# WHAT THE TASK ASKS:
Please print every record below exactly as it reads.

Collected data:
::::::

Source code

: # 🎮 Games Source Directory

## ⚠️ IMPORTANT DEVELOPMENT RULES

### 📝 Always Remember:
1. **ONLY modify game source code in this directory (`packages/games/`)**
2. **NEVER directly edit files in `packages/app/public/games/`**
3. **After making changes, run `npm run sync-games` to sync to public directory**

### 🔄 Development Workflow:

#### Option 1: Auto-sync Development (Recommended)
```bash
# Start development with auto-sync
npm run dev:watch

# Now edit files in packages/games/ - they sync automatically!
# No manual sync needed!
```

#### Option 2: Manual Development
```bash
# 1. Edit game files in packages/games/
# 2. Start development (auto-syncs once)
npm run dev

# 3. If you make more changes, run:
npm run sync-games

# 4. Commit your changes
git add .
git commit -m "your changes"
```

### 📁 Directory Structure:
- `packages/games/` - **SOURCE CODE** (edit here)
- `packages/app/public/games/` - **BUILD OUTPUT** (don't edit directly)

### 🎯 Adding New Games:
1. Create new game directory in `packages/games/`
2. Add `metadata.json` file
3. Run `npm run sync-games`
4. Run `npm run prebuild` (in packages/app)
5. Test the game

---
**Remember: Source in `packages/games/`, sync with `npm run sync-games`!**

::::::

# OUTPUT FOR THIS TASK:
Source code

: # 🎮 Games Source Directory

## ⚠️ IMPORTANT DEVELOPMENT RULES

### 📝 Always Remember:
1. **ONLY modify game source code in this directory (`packages/games/`)**
2. **NEVER directly edit files in `packages/app/public/games/`**
3. **After making changes, run `npm run sync-games` to sync to public directory**

### 🔄 Development Workflow:

#### Option 1: Auto-sync Development (Recommended)
```bash
# Start development with auto-sync
npm run dev:watch

# Now edit files in packages/games/ - they sync automatically!
# No manual sync needed!
```

#### Option 2: Manual Development
```bash
# 1. Edit game files in packages/games/
# 2. Start development (auto-syncs once)
npm run dev

# 3. If you make more changes, run:
npm run sync-games

# 4. Commit your changes
git add .
git commit -m "your changes"
```

### 📁 Directory Structure:
- `packages/games/` - **SOURCE CODE** (edit here)
- `packages/app/public/games/` - **BUILD OUTPUT** (don't edit directly)

### 🎯 Adding New Games:
1. Create new game directory in `packages/games/`
2. Add `metadata.json` file
3. Run `npm run sync-games`
4. Run `npm run prebuild` (in packages/app)
5. Test the game

---
**Remember: Source in `packages/games/`, sync with `npm run sync-games`!**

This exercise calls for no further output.